Author | Patricia Highsmith |
---|---|
Language | English |
Genre | Fiction |
Set in | Zurich |
Published | 1995 by Bloomsbury Publishing |
Publication place | United Kingdom |
Media type | |
Pages | 263 pp |
ISBN | 978-0-7475-2001-6 |
OCLC | 32375183 |
813.54 | |
LC Class | PS3558.I366 |
Small g: a Summer Idyll (1995) is the final novel by American writer Patricia Highsmith. It was published in the United Kingdom by Bloomsbury a month after her death, [1] after first being rejected by Knopf, her usual publisher, months earlier. [2] It was published in the United States by W. W. Norton in 2004. [3]
The "Small g" is the nickname given to Jakob's Bierstube-Restaurant, a seedy neighborhood bar in Zurich's Aussersihl district, referring to its categorization in local guidebooks as a gathering place for homosexual people on weekend evenings. The principal characters are 46-year-old gay Rickie Markwelder, who lives and works nearby as a graphic designer; 19-year-old Luisa Zimmermann, an apprentice seamstress; Teddie Stevenson, a young aspiring journalist whom both Rickie and Luisa find attractive; Dorrie, an attractive lesbian drawn to Luisa; Freddie Schimmelmann, a married police officer interested in Rickie; and Renate Hagnauer, a club-footed older woman who owns the nearby design shop where Luisa is apprenticed. Renate's shop is also her home, and Luisa boards there.

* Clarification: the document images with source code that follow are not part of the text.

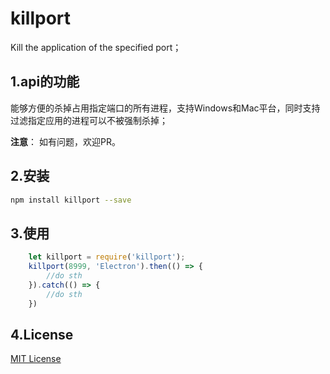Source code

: # killport
Kill the application of the specified port；

## 1.api的功能

   能够方便的杀掉占用指定端口的所有进程，支持Windows和Mac平台，同时支持过滤指定应用的进程可以不被强制杀掉；

**注意**： 如有问题，欢迎PR。

## 2.安装

```bash
npm install killport --save
```

## 3.使用

```js
    let killport = require('killport');
    killport(8999, 'Electron').then(() => {
        //do sth
    }).catch(() => {
        //do sth
    })
```

## 4.License
[MIT License](https://github.com/qfight/Pucker)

Renate spreads stories about Rickie to blacken his name. She tries to control Luisa's social life in every detail, even limiting her use of the telephone and locking her out of the apartment if she comes home late. A variety of minor characters of every sexual orientation, habituées of Jakob's or weekend visitors, form a loose social network in which Luisa becomes more and more engaged, exploring her attraction to Teddie and Dorrie in turn, while Renate's homophobia and anger at Luisa's attempts at independence become increasingly strident. Luisa is under legal obligation to Renate as an apprentice and relies on a good recommendation from her for future employment. Her friends contrive to free Luisa of her obligations to Renate.
The subject of HIV testing appears in the novel, though it plays no significant role in either the plot or character development. Rickie has been diagnosed as HIV-positive. When informed of this, Freddie says he is HIV-positive as well. When Rickie's doctor informs him that he lied about Rickie's HIV test results to make him practice safe sex, Rickie reports this to Freddie, who announces his HIV negative as well. He had only misrepresented his HIV status to eliminate Rickie's fear of spreading HIV as a reason for refusing Freddie sex. [4] According to Andrew Wilson, one of Highsmith's biographers, the false diagnosis is based in part on the experience of one of Highsmith's friends, though he nevertheless finds that in the novel it "strikes an unconvincing note". [5]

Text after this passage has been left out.